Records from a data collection
####################

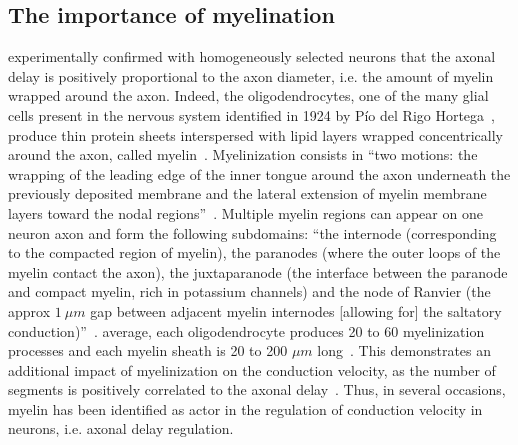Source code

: \documentclass[brainsci, %
               review,submit,pdftex,moreauthors
               ]{Definitions/mdpi}
\begin{document}
\subsection{The importance of myelination}
\citet{gasser_axon_1939} experimentally confirmed with homogeneously selected neurons that the axonal delay is positively proportional to the axon diameter, i.e. the amount of myelin wrapped around the axon. Indeed, the oligodendrocytes, one of the many glial cells present in the  nervous system identified in 1924 by Pío del Rigo Hortega~\citep{perez-cerda_pio_2015}, produce thin protein sheets interspersed with lipid layers wrapped concentrically around the axon, called myelin~\citep{schmitt_ultrastructure_1939}. Myelinization consists in ``two motions: the wrapping of the leading edge of the inner tongue around the axon underneath the previously deposited membrane and the lateral extension of myelin membrane layers toward the nodal regions''~\citep{simons_oligodendrocytes_2016}. Multiple myelin regions can appear on one neuron axon and form the following subdomains: ``the internode (corresponding to the compacted region of myelin), the paranodes (where the outer loops of the myelin contact the axon), the juxtaparanode (the interface between the paranode and compact myelin, rich in potassium channels) and the node of Ranvier (the approx $1~\mu m$ gap between adjacent myelin internodes [allowing for] the saltatory conduction)''~\citep{duncan_neuron-oligodendrocyte_2021}.  average, each oligodendrocyte produces 20 to 60 myelinization processes and each myelin sheath is 20 to 200 $\mu m$ long~\citep{simons_oligodendrocytes_2016}. This demonstrates an additional impact of myelinization on the conduction velocity, as the number of segments is positively correlated to the axonal delay~\citep{brill_conduction_1977}. Thus, in several occasions, myelin has been identified as  actor in the regulation of conduction velocity in neurons, i.e. axonal delay regulation.

\end{document}

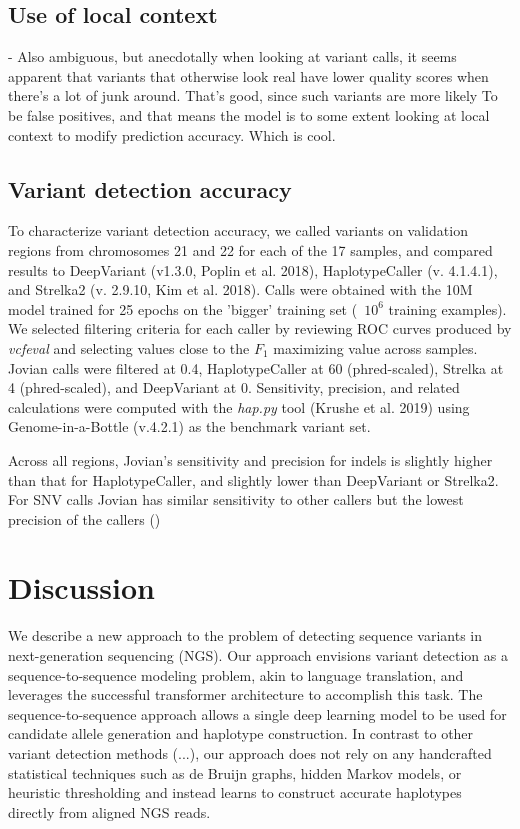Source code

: \documentclass[]{article}
\begin{document}
\subsection{Use of local context}
 - Also ambiguous, but anecdotally when looking at variant calls, it seems apparent that variants that otherwise look real have lower quality scores when there's a lot of junk around. That's good, since such variants are more likely To
 be false positives, and that means the model is to some extent looking at local context to modify prediction accuracy. Which is cool. 



\subsection{Variant detection accuracy}

To characterize variant detection accuracy, we called variants on validation regions from chromosomes 21 and 22 for each of the 17 samples, and compared results to DeepVariant (v1.3.0, Poplin et al. 2018), HaplotypeCaller (v. 4.1.4.1), and Strelka2 (v. 2.9.10, Kim et al. 2018). Calls were obtained with the 10M model trained for 25 epochs on the 'bigger' training set (~$10^6$ training examples). We selected filtering criteria for each caller by reviewing ROC curves produced by \textit{vcfeval} and selecting values close to the $F_1$ maximizing value across samples. Jovian calls were filtered at 0.4, HaplotypeCaller at 60 (phred-scaled), Strelka at 4 (phred-scaled), and DeepVariant at 0. Sensitivity, precision, and related calculations were computed with the \textit{hap.py} tool (Krushe et al. 2019) using Genome-in-a-Bottle (v.4.2.1) as the benchmark variant set. 

Across all regions, Jovian's sensitivity and precision for indels is slightly higher than that for HaplotypeCaller, and slightly lower than DeepVariant or Strelka2. For SNV calls Jovian has similar sensitivity to other callers but the lowest precision of the callers () 

 


\section{Discussion}

We describe a new approach to the problem of detecting sequence variants in next-generation sequencing (NGS). Our approach envisions variant detection as a sequence-to-sequence modeling problem, akin to language translation, and leverages the successful transformer architecture to accomplish this task. The sequence-to-sequence approach allows a single deep learning model to be used for candidate allele generation and haplotype construction.  In contrast to other variant detection methods (...), our approach does not rely on any handcrafted statistical techniques such as de Bruijn graphs, hidden Markov models, or heuristic thresholding and instead learns to construct accurate haplotypes directly from aligned NGS reads. 
 
\end{document}
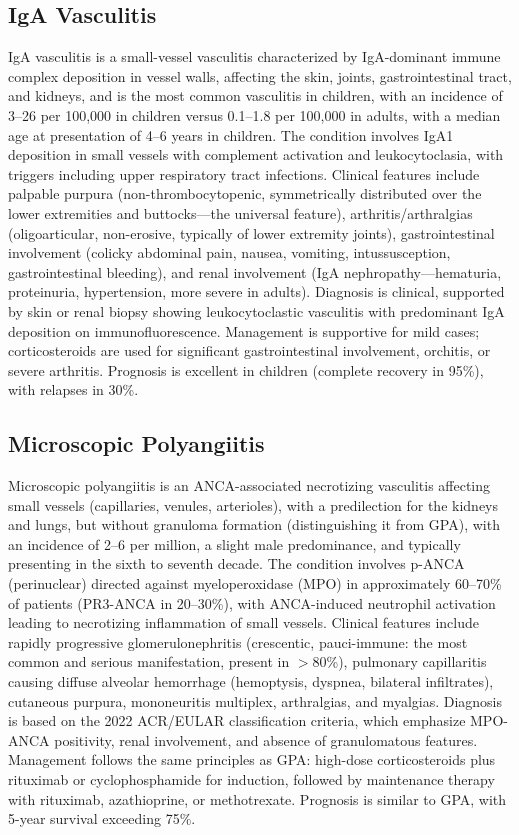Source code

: \subsection{IgA Vasculitis}
\label{sec:IgA Vasculitis (Henoch-Schönlein Purpura)}
IgA vasculitis is a small-vessel vasculitis characterized by IgA-dominant immune complex deposition in vessel walls, affecting the skin, joints, gastrointestinal tract, and kidneys, and is the most common vasculitis in children, with an incidence of 3--26 per 100,000 in children versus 0.1--1.8 per 100,000 in adults, with a median age at presentation of 4--6 years in children. The condition involves IgA1 deposition in small vessels with complement activation and leukocytoclasia, with triggers including upper respiratory tract infections. Clinical features include palpable purpura (non-thrombocytopenic, symmetrically distributed over the lower extremities and buttocks---the universal feature), arthritis/arthralgias (oligoarticular, non-erosive, typically of lower extremity joints), gastrointestinal involvement (colicky abdominal pain, nausea, vomiting, intussusception, gastrointestinal bleeding), and renal involvement (IgA nephropathy---hematuria, proteinuria, hypertension, more severe in adults). Diagnosis is clinical, supported by skin or renal biopsy showing leukocytoclastic vasculitis with predominant IgA deposition on immunofluorescence. Management is supportive for mild cases; corticosteroids are used for significant gastrointestinal involvement, orchitis, or severe arthritis. Prognosis is excellent in children (complete recovery in 95\%), with relapses in 30\%.

\subsection{Microscopic Polyangiitis}
\label{sec:Microscopic Polyangiitis (MPA)}
Microscopic polyangiitis is an ANCA-associated necrotizing vasculitis affecting small vessels (capillaries, venules, arterioles), with a predilection for the kidneys and lungs, but without granuloma formation (distinguishing it from GPA), with an incidence of 2--6 per million, a slight male predominance, and typically presenting in the sixth to seventh decade. The condition involves p-ANCA (perinuclear) directed against myeloperoxidase (MPO) in approximately 60--70\% of patients (PR3-ANCA in 20--30\%), with ANCA-induced neutrophil activation leading to necrotizing inflammation of small vessels. Clinical features include rapidly progressive glomerulonephritis (crescentic, pauci-immune: the most common and serious manifestation, present in $>$80\%), pulmonary capillaritis causing diffuse alveolar hemorrhage (hemoptysis, dyspnea, bilateral infiltrates), cutaneous purpura, mononeuritis multiplex, arthralgias, and myalgias. Diagnosis is based on the 2022 ACR/EULAR classification criteria, which emphasize MPO-ANCA positivity, renal involvement, and absence of granulomatous features. Management follows the same principles as GPA: high-dose corticosteroids plus rituximab or cyclophosphamide for induction, followed by maintenance therapy with rituximab, azathioprine, or methotrexate. Prognosis is similar to GPA, with 5-year survival exceeding 75\%.

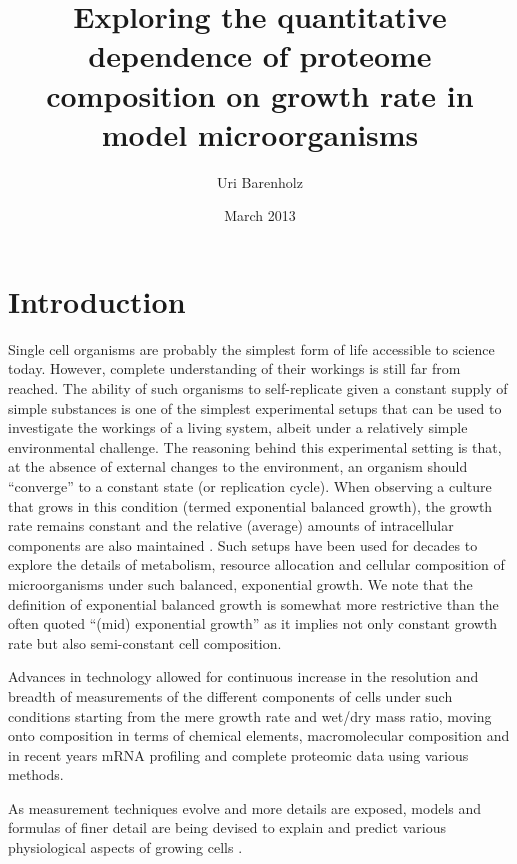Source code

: \documentclass{report}
\title{Exploring the quantitative dependence of proteome composition on growth rate in model microorganisms}
\author{Uri Barenholz}
\date{March 2013}
\begin{document}
\maketitle
\tableofcontents

\section{Introduction}
Single cell organisms are probably the simplest form of life accessible to science today.
However, complete understanding of their workings is still far from reached.
The ability of such organisms to self-replicate given a constant supply of simple substances is one of the simplest experimental setups that can be used to investigate the workings of a living system, albeit under a relatively simple environmental challenge.
The reasoning behind this experimental setting is that, at the absence of external changes to the environment, an organism should “converge” to a constant state (or replication cycle).
When observing a culture that grows in this condition (termed exponential balanced growth), the growth rate remains constant and the relative (average) amounts of intracellular components are also maintained \cite{Campbell1957}.
Such setups have been used for decades \cite{Schaechter1958,Maaloe1969,Pedersen1978a} to explore the details of metabolism, resource allocation and cellular composition of microorganisms under such balanced, exponential growth.
We note that the definition of exponential balanced growth is somewhat more restrictive than the often quoted ``(mid) exponential growth'' as it implies not only constant growth rate but also semi-constant cell composition.

Advances in technology allowed for continuous increase in the resolution and breadth of measurements of the different components of cells under such conditions starting from the mere growth rate and wet/dry mass ratio, moving onto composition in terms of chemical elements, macromolecular composition and in recent years mRNA profiling and complete proteomic data using various methods.

As measurement techniques evolve and more details are exposed, models and formulas of finer detail are being devised to explain and predict various physiological aspects of growing cells \cite{Scott2010a,Lerman2012,Karr2012}.
\end{document}
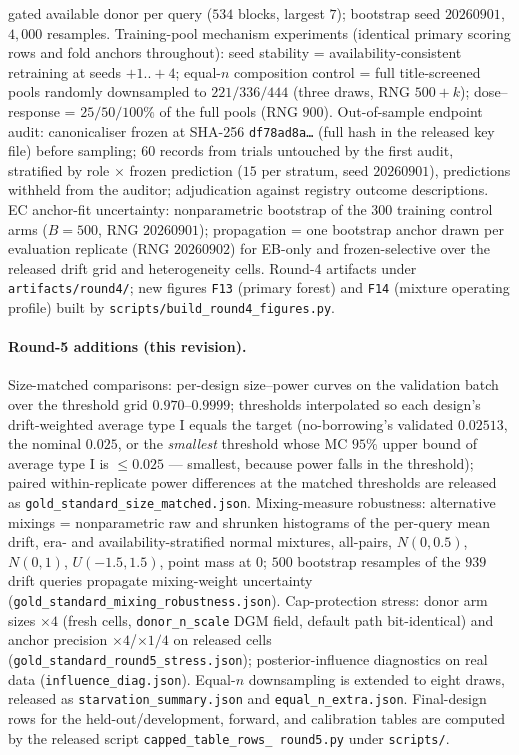 \documentclass[11pt]{article}
\begin{document}
gated available donor per query ($534$ blocks, largest $7$); bootstrap
seed $20260901$, $4{,}000$ resamples. Training-pool mechanism experiments
(identical primary scoring rows and fold anchors throughout): seed
stability = availability-consistent retraining at seeds $+1..+4$; equal-$n$
composition control = full title-screened pools randomly downsampled to
$221/336/444$ (three draws, RNG $500{+}k$); dose--response = $25/50/100\%$
of the full pools (RNG $900$). Out-of-sample endpoint audit: canonicaliser
frozen at SHA-256
\texttt{df78ad8a\ldots} (full hash in the released key file) before
sampling; $60$ records from trials untouched by the first audit, stratified
by role $\times$ frozen prediction ($15$ per stratum, seed $20260901$),
predictions withheld from the auditor; adjudication against registry
outcome descriptions. EC anchor-fit uncertainty: nonparametric bootstrap of
the $300$ training control arms ($B=500$, RNG $20260901$); propagation =
one bootstrap anchor drawn per evaluation replicate (RNG $20260902$) for
EB-only and frozen-selective over the released drift grid and
heterogeneity cells. Round-4 artifacts under
\texttt{artifacts/\allowbreak round4/}; new figures \texttt{F13} (primary
forest) and \texttt{F14} (mixture operating profile) built by
\texttt{scripts/\allowbreak build\_round4\_figures.py}.

\paragraph{Round-5 additions (this revision).} Size-matched comparisons:
per-design size--power curves on the validation batch over the threshold
grid $0.970$--$0.9999$; thresholds interpolated so each design's
drift-weighted average type I equals the target (no-borrowing's validated
$0.02513$, the nominal $0.025$, or the \emph{smallest} threshold whose MC
$95\%$
upper bound of average type I is $\le 0.025$ --- smallest, because power
falls in the threshold); paired within-replicate
power differences at the matched thresholds are released as
\texttt{gold\_standard\_\allowbreak size\_matched.json}. Mixing-measure
robustness:
alternative mixings = nonparametric raw and shrunken histograms of the
per-query mean drift, era- and availability-stratified normal mixtures,
all-pairs, $N(0,0.5)$, $N(0,1)$, $U(-1.5,1.5)$, point mass at $0$; $500$
bootstrap resamples of the $939$ drift queries propagate mixing-weight
uncertainty (\texttt{gold\_standard\_mixing\_robustness.json}).
Cap-protection stress: donor arm sizes $\times 4$ (fresh cells,
\texttt{donor\_n\_scale} DGM field, default path bit-identical) and anchor
precision $\times 4$/$\times 1/4$ on released cells
(\texttt{gold\_standard\_round5\_stress.json}); posterior-influence
diagnostics on real data (\texttt{influence\_diag.json}). Equal-$n$
downsampling is extended to eight draws, released as
\texttt{starvation\_summary.json} and
\texttt{equal\_n\_\allowbreak extra.json}.
Final-design rows for the held-out/development, forward, and calibration
tables are computed by the released script
\texttt{capped\_\allowbreak table\_\allowbreak rows\_\allowbreak
round5.py} under \texttt{scripts/}.
\end{document}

####################

WORK TASK
Among the records above, find the lines where the word "gold" appears and copy them.

WRITTEN REPLY
\texttt{gold\_standard\_\allowbreak size\_matched.json}. Mixing-measure
uncertainty (\texttt{gold\_standard\_mixing\_robustness.json}).
(\texttt{gold\_standard\_round5\_stress.json}); posterior-influence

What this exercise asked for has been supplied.